Poor performance due to unbalanced dataset?

Is your model working properly in the Studio, but does not recognize your keyword when running in continuous mode on your device? Then this is probably due to dataset imbalance (a lot more unknown / noise data compared to your keyword) in combination with our moving average code to reduce false positives.

When running in continuous mode we run a moving average over the predictions to prevent false positives. E.g. if we do 3 classifications per second you’ll see your keyword potentially classified three times (once at the start of the audio file, once in the middle, once at the end). However, if your dataset is unbalanced (there’s a lot more noise / unknown than in your dataset) the ML model typically manages to only find your keyword in the 'center' window, and thus we filter it out as a false positive.

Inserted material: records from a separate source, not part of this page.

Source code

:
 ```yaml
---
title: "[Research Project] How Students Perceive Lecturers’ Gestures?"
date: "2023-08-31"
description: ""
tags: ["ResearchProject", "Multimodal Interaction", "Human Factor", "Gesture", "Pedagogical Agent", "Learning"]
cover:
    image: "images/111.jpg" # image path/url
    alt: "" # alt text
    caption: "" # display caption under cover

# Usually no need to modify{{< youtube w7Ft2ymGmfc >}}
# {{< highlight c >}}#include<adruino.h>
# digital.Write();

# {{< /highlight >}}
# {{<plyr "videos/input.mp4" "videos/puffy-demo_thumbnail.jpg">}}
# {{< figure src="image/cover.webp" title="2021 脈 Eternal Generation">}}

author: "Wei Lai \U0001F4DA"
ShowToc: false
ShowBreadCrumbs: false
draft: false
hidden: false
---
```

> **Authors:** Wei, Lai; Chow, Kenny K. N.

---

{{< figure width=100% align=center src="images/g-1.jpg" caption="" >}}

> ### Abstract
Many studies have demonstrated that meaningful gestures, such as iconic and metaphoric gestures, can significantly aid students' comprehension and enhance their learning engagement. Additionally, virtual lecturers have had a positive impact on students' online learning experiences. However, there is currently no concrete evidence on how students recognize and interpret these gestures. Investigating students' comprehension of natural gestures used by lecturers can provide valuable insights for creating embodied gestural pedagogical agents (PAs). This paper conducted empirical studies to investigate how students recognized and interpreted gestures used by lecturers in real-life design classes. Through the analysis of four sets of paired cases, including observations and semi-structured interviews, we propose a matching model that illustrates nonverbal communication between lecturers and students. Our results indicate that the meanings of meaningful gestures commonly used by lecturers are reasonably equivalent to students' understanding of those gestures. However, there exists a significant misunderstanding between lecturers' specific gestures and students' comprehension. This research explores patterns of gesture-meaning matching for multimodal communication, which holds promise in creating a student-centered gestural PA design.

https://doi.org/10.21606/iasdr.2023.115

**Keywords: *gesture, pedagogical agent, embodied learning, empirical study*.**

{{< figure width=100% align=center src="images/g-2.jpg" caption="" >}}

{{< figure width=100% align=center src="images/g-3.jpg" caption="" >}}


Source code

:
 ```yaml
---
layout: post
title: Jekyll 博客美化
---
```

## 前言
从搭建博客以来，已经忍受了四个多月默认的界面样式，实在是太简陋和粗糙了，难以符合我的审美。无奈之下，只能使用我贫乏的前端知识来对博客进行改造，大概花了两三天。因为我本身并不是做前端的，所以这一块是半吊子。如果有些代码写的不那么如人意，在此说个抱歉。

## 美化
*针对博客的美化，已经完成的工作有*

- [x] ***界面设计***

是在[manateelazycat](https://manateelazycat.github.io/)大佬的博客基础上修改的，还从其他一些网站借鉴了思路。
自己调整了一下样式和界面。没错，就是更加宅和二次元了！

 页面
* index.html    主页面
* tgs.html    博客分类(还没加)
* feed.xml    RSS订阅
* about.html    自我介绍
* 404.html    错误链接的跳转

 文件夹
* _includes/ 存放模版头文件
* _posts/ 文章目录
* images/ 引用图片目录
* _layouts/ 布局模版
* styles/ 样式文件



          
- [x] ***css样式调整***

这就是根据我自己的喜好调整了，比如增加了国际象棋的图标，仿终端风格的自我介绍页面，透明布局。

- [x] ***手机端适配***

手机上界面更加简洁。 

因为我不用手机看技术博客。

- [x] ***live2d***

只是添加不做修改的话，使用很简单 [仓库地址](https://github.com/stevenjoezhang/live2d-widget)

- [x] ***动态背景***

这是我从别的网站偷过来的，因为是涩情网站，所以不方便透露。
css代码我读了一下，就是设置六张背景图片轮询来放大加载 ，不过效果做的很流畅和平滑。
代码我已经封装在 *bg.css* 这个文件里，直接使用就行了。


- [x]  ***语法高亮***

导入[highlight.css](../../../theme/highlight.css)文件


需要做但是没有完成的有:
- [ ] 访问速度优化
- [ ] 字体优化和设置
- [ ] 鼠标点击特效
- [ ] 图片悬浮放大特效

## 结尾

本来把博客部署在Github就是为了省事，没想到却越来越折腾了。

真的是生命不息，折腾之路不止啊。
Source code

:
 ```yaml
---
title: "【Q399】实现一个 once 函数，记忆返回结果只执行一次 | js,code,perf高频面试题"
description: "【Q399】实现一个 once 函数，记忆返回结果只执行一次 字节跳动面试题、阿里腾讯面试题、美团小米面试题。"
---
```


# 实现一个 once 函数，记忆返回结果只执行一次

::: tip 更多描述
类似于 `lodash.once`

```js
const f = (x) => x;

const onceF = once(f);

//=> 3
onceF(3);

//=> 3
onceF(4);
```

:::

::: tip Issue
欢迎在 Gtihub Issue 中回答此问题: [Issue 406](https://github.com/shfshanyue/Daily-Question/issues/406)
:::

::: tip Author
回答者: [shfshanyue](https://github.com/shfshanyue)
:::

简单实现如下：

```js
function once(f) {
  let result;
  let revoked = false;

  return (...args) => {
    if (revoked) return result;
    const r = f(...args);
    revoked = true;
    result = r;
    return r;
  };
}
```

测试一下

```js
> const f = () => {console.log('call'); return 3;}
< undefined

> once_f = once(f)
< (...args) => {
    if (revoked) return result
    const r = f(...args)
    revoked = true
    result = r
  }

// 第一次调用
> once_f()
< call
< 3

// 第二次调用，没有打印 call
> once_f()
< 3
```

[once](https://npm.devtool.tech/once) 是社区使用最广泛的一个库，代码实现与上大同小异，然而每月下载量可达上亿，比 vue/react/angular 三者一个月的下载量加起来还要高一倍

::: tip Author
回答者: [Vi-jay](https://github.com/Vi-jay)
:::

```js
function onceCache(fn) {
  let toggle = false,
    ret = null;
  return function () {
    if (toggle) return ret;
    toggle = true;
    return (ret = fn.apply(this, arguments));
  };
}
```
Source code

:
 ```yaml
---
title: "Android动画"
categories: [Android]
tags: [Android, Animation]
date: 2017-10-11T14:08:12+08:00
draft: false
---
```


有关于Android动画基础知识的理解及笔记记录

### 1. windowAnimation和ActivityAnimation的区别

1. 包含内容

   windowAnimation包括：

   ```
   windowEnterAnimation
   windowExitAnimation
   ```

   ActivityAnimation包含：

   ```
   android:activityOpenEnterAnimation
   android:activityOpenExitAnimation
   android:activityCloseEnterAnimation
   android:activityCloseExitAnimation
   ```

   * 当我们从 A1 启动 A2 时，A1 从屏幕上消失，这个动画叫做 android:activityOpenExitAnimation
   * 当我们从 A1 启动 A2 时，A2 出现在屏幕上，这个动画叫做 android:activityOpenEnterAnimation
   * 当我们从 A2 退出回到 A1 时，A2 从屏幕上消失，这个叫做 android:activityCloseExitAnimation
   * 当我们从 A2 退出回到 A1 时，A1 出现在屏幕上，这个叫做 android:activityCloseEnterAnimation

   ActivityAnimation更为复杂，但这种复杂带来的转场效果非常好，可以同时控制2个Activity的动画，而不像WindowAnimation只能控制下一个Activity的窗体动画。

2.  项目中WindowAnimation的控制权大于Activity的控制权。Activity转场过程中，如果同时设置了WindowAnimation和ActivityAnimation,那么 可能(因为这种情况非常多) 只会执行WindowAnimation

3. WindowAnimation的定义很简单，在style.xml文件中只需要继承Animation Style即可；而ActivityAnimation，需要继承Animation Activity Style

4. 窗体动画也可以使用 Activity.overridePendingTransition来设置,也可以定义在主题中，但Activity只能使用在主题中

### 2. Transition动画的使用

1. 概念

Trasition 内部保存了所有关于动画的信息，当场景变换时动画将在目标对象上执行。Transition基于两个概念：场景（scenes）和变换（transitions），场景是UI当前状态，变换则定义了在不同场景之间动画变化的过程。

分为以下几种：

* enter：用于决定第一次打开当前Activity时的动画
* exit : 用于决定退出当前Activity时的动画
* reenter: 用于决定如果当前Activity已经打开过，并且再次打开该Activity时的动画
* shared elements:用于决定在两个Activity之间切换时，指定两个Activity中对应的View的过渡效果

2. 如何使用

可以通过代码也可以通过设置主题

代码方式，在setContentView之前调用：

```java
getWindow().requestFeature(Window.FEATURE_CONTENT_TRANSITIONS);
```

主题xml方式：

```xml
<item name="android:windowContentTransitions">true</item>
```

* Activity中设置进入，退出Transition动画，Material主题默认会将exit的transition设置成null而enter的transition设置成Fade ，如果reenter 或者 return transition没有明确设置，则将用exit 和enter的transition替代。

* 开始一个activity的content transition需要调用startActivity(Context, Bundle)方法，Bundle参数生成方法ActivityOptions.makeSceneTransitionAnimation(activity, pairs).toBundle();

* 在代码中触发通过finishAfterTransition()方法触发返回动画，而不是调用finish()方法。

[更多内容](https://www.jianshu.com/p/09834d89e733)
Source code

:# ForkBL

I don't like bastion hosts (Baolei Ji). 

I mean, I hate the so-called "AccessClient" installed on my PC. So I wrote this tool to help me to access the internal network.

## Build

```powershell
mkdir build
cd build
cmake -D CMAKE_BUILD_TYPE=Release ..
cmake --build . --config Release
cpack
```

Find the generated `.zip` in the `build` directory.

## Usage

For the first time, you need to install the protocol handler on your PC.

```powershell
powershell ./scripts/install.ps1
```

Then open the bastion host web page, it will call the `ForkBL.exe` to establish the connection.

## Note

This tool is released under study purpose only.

You can fix this by either:

  1. Adding more data :-)

  2. Or, by disabling the moving average filter by going into ei_run_classifier.h (in the edge-impulse-sdk directory) and removing:

        for (size_t ix = 0; ix < EI_CLASSIFIER_LABEL_COUNT; ix++) {
            result->classification[ix].value =
                run_moving_average_filter(&classifier_maf[ix], result->classification[ix].value);

Note that this might increase the number of false positives the model detects.

9. Conclusion

Congratulations! you've used Edge Impulse to train a neural network model capable of recognizing audible events. There are endless applications for this type of model, from monitoring industrial machinery to recognizing voice commands. Now that you've trained your model you can integrate your impulse in the firmware of your own embedded device, see Running your impulse locally. There are examples for Mbed OS, Arduino, STM32CubeIDE, Zephyr, and any other target that supports a C++ compiler.

Or if you're interested in more, see our tutorials on Continuous motion recognition or Adding sight to your sensors. If you have a great idea for a different project, that's fine too. Edge Impulse lets you capture data from any sensor, build custom processing blocks to extract features, and you have full flexibility in your Machine Learning pipeline with the learning blocks.